• Hardware Platform (Jetson / GPU) : T4/3080
• DeepStream Version: 5.0.1
• TensorRT Version: 7.2
• NVIDIA GPU Driver Version (valid for GPU only): 460.32.03
• Issue Type( questions, new requirements, bugs): questions
Hello, our team found that the accuracy will decreased when integrating the model into DeepStream pipeline(object detector such as Yolo), we have dig for some time and doubt if it is caused by image resizing in nvstreammux plugin(or other pre-process operations in pipeline).
below is the question details
- we train our yolo model with opencv to do preprocess, resizing original images(1280*720) to network’s input_shape(320*320 or 416*416), using default interpolation method(liner), don’t maintain aspect ratio
- we test the raw model on our test dataset and get not bad performance
- we transfer the model to tensorrt engine(INT 8 precision) and test on the same dataset, the F1-Score decreased 2%~3% and mAP@small decreased about 2% compared with step 2, which is acceptable
- we integrate the tensorrt engine into DeepStream pipeline and set nvstreammux width and height are 1280*720(as same as original test images),and run the pipeline with our test dataset then eval its outputs, the F1-Score and mAP@small is almost unchanged compared with step 3, which is acceptable too
- based on step 4, we change the nvstreammux’s width and height to 740*416(for some purpose), and thought we can get the same result as same as step 4, but we it’s not. the F1-Score decreased about 16% and mAP@small decreased about 30%~35% compared with step 4. red in table below.

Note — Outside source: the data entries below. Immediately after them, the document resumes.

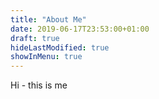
 ```yaml
---
title: "About Me"
date: 2019-06-17T23:53:00+01:00
draft: true
hideLastModified: true
showInMenu: true
---
```


Hi - this is me

<!-- ![Trisha](trisha.jpg) -->
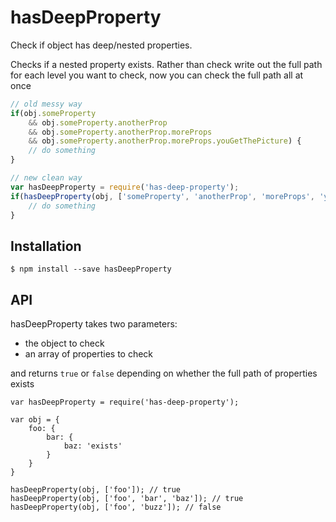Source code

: # hasDeepProperty
Check if object has deep/nested properties.

Checks if a nested property exists. Rather than check write out the full path for each level you want to check, now you can check the full path all at once
```javascript
// old messy way
if(obj.someProperty
    && obj.someProperty.anotherProp
    && obj.someProperty.anotherProp.moreProps
    && obj.someProperty.anotherProp.moreProps.youGetThePicture) {
    // do something
}

// new clean way
var hasDeepProperty = require('has-deep-property');
if(hasDeepProperty(obj, ['someProperty', 'anotherProp', 'moreProps', 'youGetThePicture'])) {
    // do something
}
```

## Installation

```
$ npm install --save hasDeepProperty
```

## API
hasDeepProperty takes two parameters:
* the object to check
* an array of properties to check

and returns `true` or `false` depending on whether the full path of properties exists
```
var hasDeepProperty = require('has-deep-property');

var obj = {
    foo: {
        bar: {
            baz: 'exists'
        }
    }
}

hasDeepProperty(obj, ['foo']); // true
hasDeepProperty(obj, ['foo', 'bar', 'baz']); // true
hasDeepProperty(obj, ['foo', 'buzz']); // false
```
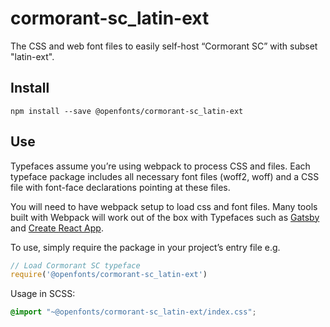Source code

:
# cormorant-sc_latin-ext

The CSS and web font files to easily self-host “Cormorant SC” with subset "latin-ext".

## Install

`npm install --save @openfonts/cormorant-sc_latin-ext`

## Use

Typefaces assume you’re using webpack to process CSS and files. Each typeface
package includes all necessary font files (woff2, woff) and a CSS file with
font-face declarations pointing at these files.

You will need to have webpack setup to load css and font files. Many tools built
with Webpack will work out of the box with Typefaces such as [Gatsby](https://github.com/gatsbyjs/gatsby)
and [Create React App](https://github.com/facebookincubator/create-react-app).

To use, simply require the package in your project’s entry file e.g.

```javascript
// Load Cormorant SC typeface
require('@openfonts/cormorant-sc_latin-ext')
```

Usage in SCSS:
```scss
@import "~@openfonts/cormorant-sc_latin-ext/index.css";
```
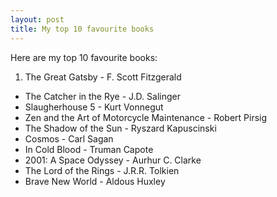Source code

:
 ```yaml
---
layout: post
title: My top 10 favourite books
---
```


Here are my top 10 favourite books:

1. The Great Gatsby - F. Scott Fitzgerald
+ The Catcher in the Rye - J.D. Salinger
+ Slaugherhouse 5 - Kurt Vonnegut
+ Zen and the Art of Motorcycle Maintenance - Robert Pirsig
+ The Shadow of the Sun - Ryszard Kapuscinski
+ Cosmos - Carl Sagan
+ In Cold Blood - Truman Capote
+ 2001: A Space Odyssey - Aurhur C. Clarke
+ The Lord of the Rings - J.R.R. Tolkien
+ Brave New World - Aldous Huxley
	
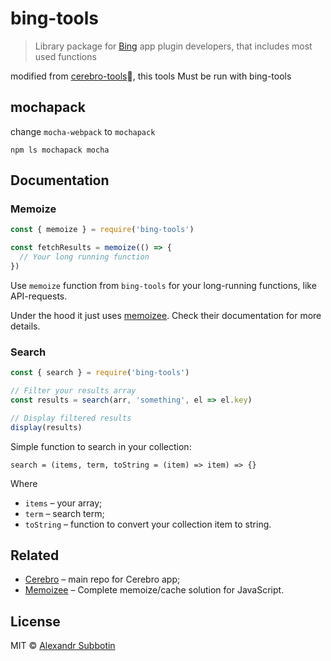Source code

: # bing-tools

> Library package for [Bing](https://github.com/ChandlerVer5/Bing) app plugin developers, that includes most used functions

modified from [cerebro-tools](https://github.com/KELiON/cerebro-tools)🙏, this tools Must be run with bing-tools

## mochapack

change `mocha-webpack` to `mochapack`

```shell
npm ls mochapack mocha
```

## Documentation

### Memoize

```js
const { memoize } = require('bing-tools')

const fetchResults = memoize(() => {
  // Your long running function
})
```

Use `memoize` function from `bing-tools` for your long-running functions, like API-requests.

Under the hood it just uses [memoizee](https://github.com/medikoo/memoizee). Check their documentation for more details.

### Search

```js
const { search } = require('bing-tools')

// Filter your results array
const results = search(arr, 'something', el => el.key)

// Display filtered results
display(results)
```

Simple function to search in your collection:

`search = (items, term, toString = (item) => item) => {}`

Where

- `items` – your array;
- `term` – search term;
- `toString` – function to convert your collection item to string.

## Related

- [Cerebro](http://github.com/KELiON/cerebro) – main repo for Cerebro app;
- [Memoizee](https://github.com/medikoo/memoizee) – Complete memoize/cache solution for JavaScript.

## License

MIT © [Alexandr Subbotin](http://asubbotin.ru)
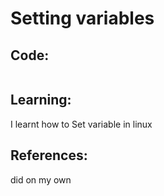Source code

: # Setting variables
## Code:
```bash

```
## Learning:
 I learnt how to Set variable in linux
## References:
 did on my own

we google a lot and found maybe it is caused by pre-process in deepstream, there are at least 2 times resize operations, one is in nvstreammux and another is in nvinfer:
- nvstreammux resize original images to what we want, such as 1280*720 or 740*416, which is set by property
- nvinfer resize the image to network’s input_shape, such as 320*320 or 416*416
nvstreammux use interpolation-liner method to resample the image and nvinfer use interpolation-nearest method to resample the image, according to here and here.
So different resize operations between training and inference will affect the performance?
training
resize once and with interpolation-liner method using OpenCV based cpu
inference
resize twice and with interpolation-liner first and then interpolation-nearest using CUDA API(if we set nvstreammux’ width and height as 1280*720, maybe just resize once in nvinfer)
more test
we trained model using twice resize operations(keep as same as deepstream’s preprocess), resize using liner and then nearest, but no effects :(
interpolation-liner algorithm in opencv-cpu and cuda-api are the same? if not, need we use cuda api do preprocess(resize) in our model training stage?